- **Task**: Find every line in the records below that holds the word "sigma", and copy each one.

***

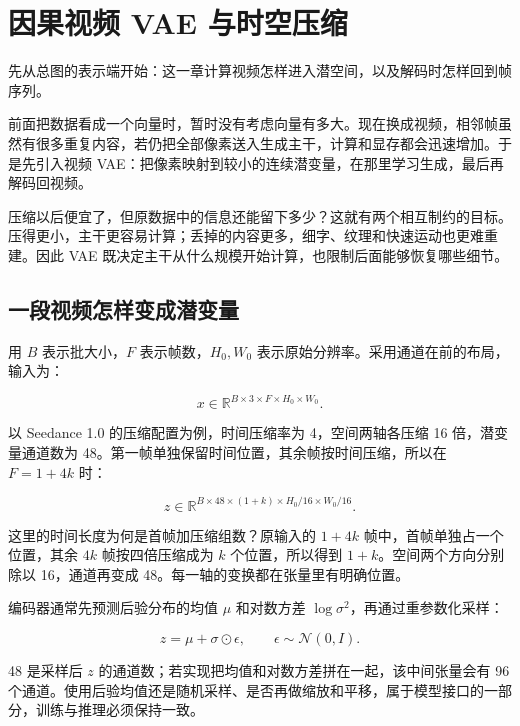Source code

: \chapter{因果视频 VAE 与时空压缩}\label{seedance-m01}

先从总图的表示端开始：这一章计算视频怎样进入潜空间，以及解码时怎样回到帧序列。

前面把数据看成一个向量时，暂时没有考虑向量有多大。现在换成视频，相邻帧虽然有很多重复内容，若仍把全部像素送入生成主干，计算和显存都会迅速增加。于是先引入视频 VAE：把像素映射到较小的连续潜变量，在那里学习生成，最后再解码回视频。

压缩以后便宜了，但原数据中的信息还能留下多少？这就有两个相互制约的目标。压得更小，主干更容易计算；丢掉的内容更多，细字、纹理和快速运动也更难重建。因此 VAE 既决定主干从什么规模开始计算，也限制后面能够恢复哪些细节。

\section{一段视频怎样变成潜变量}\label{seedance-m01-ux4e00ux6bb5ux89c6ux9891ux600eux6837ux53d8ux6210ux6f5cux53d8ux91cf}

用 \(B\) 表示批大小，\(F\) 表示帧数，\(H_0,W_0\) 表示原始分辨率。采用通道在前的布局，输入为：

\[
x\in\mathbb{R}^{B\times3\times F\times H_0\times W_0}.
\]

以 Seedance 1.0 的压缩配置为例，时间压缩率为 4，空间两轴各压缩 16 倍，潜变量通道数为 48。第一帧单独保留时间位置，其余帧按时间压缩，所以在 \(F=1+4k\) 时：

\[
z\in\mathbb{R}^{B\times48\times(1+k)\times H_0/16\times W_0/16}.
\]

这里的时间长度为何是首帧加压缩组数？原输入的 \(1+4k\) 帧中，首帧单独占一个位置，其余 \(4k\) 帧按四倍压缩成为 \(k\) 个位置，所以得到 \(1+k\)。空间两个方向分别除以 16，通道再变成 48。每一轴的变换都在张量里有明确位置。

编码器通常先预测后验分布的均值 \(\mu\) 和对数方差 \(\log\sigma^2\)，再通过重参数化采样：

\[
z=\mu+\sigma\odot\epsilon,\qquad \epsilon\sim\mathcal{N}(0,I).
\]

48 是采样后 \(z\) 的通道数；若实现把均值和对数方差拼在一起，该中间张量会有 96 个通道。使用后验均值还是随机采样、是否再做缩放和平移，属于模型接口的一部分，训练与推理必须保持一致。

***

- **Your solution**:
编码器通常先预测后验分布的均值 \(\mu\) 和对数方差 \(\log\sigma^2\)，再通过重参数化采样：
z=\mu+\sigma\odot\epsilon,\qquad \epsilon\sim\mathcal{N}(0,I).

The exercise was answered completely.